Saved entries:
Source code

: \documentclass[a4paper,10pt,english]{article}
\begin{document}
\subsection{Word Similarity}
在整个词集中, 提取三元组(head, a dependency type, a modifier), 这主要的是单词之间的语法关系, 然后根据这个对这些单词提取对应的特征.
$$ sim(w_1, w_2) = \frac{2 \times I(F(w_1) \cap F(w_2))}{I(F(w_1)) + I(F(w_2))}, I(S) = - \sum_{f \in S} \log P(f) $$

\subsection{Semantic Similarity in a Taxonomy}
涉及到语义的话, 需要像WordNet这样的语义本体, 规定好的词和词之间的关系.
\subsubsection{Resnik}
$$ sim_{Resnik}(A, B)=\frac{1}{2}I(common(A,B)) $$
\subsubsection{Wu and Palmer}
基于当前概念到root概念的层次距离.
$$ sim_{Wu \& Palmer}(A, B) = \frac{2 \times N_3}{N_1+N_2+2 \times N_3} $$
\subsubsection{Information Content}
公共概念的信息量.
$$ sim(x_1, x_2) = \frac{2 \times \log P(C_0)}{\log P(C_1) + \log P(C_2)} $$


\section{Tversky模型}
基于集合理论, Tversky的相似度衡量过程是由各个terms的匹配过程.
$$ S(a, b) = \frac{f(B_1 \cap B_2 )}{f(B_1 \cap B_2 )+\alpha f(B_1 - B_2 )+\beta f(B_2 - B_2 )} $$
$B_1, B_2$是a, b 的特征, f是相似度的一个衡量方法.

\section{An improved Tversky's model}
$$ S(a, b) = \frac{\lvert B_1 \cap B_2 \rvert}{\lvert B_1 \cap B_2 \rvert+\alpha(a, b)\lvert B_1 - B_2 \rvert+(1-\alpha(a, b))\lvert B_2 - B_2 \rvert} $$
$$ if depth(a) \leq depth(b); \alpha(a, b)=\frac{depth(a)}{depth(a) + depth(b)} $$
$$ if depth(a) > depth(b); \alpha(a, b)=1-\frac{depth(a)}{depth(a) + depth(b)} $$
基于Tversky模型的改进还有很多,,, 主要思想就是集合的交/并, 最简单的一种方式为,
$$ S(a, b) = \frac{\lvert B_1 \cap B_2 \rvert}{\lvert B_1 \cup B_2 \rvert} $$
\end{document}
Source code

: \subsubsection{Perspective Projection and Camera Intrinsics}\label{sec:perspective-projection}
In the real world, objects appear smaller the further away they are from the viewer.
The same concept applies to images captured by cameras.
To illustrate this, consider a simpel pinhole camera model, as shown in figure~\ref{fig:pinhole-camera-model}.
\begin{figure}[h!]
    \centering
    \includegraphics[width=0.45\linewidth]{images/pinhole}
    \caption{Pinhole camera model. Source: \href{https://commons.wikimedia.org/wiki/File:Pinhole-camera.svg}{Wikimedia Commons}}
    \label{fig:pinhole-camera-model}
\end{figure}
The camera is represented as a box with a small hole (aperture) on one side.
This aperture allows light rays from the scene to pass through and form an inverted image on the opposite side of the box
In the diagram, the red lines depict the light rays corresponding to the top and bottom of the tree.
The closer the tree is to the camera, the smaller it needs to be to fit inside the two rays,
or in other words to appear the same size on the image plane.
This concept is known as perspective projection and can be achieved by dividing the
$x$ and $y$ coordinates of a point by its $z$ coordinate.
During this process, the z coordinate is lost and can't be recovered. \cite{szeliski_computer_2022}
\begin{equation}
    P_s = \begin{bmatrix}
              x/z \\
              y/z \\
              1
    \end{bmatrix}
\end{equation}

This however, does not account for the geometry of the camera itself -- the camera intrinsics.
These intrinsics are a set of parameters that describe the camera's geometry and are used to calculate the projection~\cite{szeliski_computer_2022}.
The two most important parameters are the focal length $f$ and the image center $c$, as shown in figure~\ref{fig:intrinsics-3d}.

Problem to work on:
Quote all of the entries verbatim.

Expected answer:
Source code

: \documentclass[a4paper,10pt,english]{article}
\begin{document}
\subsection{Word Similarity}
在整个词集中, 提取三元组(head, a dependency type, a modifier), 这主要的是单词之间的语法关系, 然后根据这个对这些单词提取对应的特征.
$$ sim(w_1, w_2) = \frac{2 \times I(F(w_1) \cap F(w_2))}{I(F(w_1)) + I(F(w_2))}, I(S) = - \sum_{f \in S} \log P(f) $$

\subsection{Semantic Similarity in a Taxonomy}
涉及到语义的话, 需要像WordNet这样的语义本体, 规定好的词和词之间的关系.
\subsubsection{Resnik}
$$ sim_{Resnik}(A, B)=\frac{1}{2}I(common(A,B)) $$
\subsubsection{Wu and Palmer}
基于当前概念到root概念的层次距离.
$$ sim_{Wu \& Palmer}(A, B) = \frac{2 \times N_3}{N_1+N_2+2 \times N_3} $$
\subsubsection{Information Content}
公共概念的信息量.
$$ sim(x_1, x_2) = \frac{2 \times \log P(C_0)}{\log P(C_1) + \log P(C_2)} $$


\section{Tversky模型}
基于集合理论, Tversky的相似度衡量过程是由各个terms的匹配过程.
$$ S(a, b) = \frac{f(B_1 \cap B_2 )}{f(B_1 \cap B_2 )+\alpha f(B_1 - B_2 )+\beta f(B_2 - B_2 )} $$
$B_1, B_2$是a, b 的特征, f是相似度的一个衡量方法.

\section{An improved Tversky's model}
$$ S(a, b) = \frac{\lvert B_1 \cap B_2 \rvert}{\lvert B_1 \cap B_2 \rvert+\alpha(a, b)\lvert B_1 - B_2 \rvert+(1-\alpha(a, b))\lvert B_2 - B_2 \rvert} $$
$$ if depth(a) \leq depth(b); \alpha(a, b)=\frac{depth(a)}{depth(a) + depth(b)} $$
$$ if depth(a) > depth(b); \alpha(a, b)=1-\frac{depth(a)}{depth(a) + depth(b)} $$
基于Tversky模型的改进还有很多,,, 主要思想就是集合的交/并, 最简单的一种方式为,
$$ S(a, b) = \frac{\lvert B_1 \cap B_2 \rvert}{\lvert B_1 \cup B_2 \rvert} $$
\end{document}
Source code

: \subsubsection{Perspective Projection and Camera Intrinsics}\label{sec:perspective-projection}
In the real world, objects appear smaller the further away they are from the viewer.
The same concept applies to images captured by cameras.
To illustrate this, consider a simpel pinhole camera model, as shown in figure~\ref{fig:pinhole-camera-model}.
\begin{figure}[h!]
    \centering
    \includegraphics[width=0.45\linewidth]{images/pinhole}
    \caption{Pinhole camera model. Source: \href{https://commons.wikimedia.org/wiki/File:Pinhole-camera.svg}{Wikimedia Commons}}
    \label{fig:pinhole-camera-model}
\end{figure}
The camera is represented as a box with a small hole (aperture) on one side.
This aperture allows light rays from the scene to pass through and form an inverted image on the opposite side of the box
In the diagram, the red lines depict the light rays corresponding to the top and bottom of the tree.
The closer the tree is to the camera, the smaller it needs to be to fit inside the two rays,
or in other words to appear the same size on the image plane.
This concept is known as perspective projection and can be achieved by dividing the
$x$ and $y$ coordinates of a point by its $z$ coordinate.
During this process, the z coordinate is lost and can't be recovered. \cite{szeliski_computer_2022}
\begin{equation}
    P_s = \begin{bmatrix}
              x/z \\
              y/z \\
              1
    \end{bmatrix}
\end{equation}

This however, does not account for the geometry of the camera itself -- the camera intrinsics.
These intrinsics are a set of parameters that describe the camera's geometry and are used to calculate the projection~\cite{szeliski_computer_2022}.
The two most important parameters are the focal length $f$ and the image center $c$, as shown in figure~\ref{fig:intrinsics-3d}.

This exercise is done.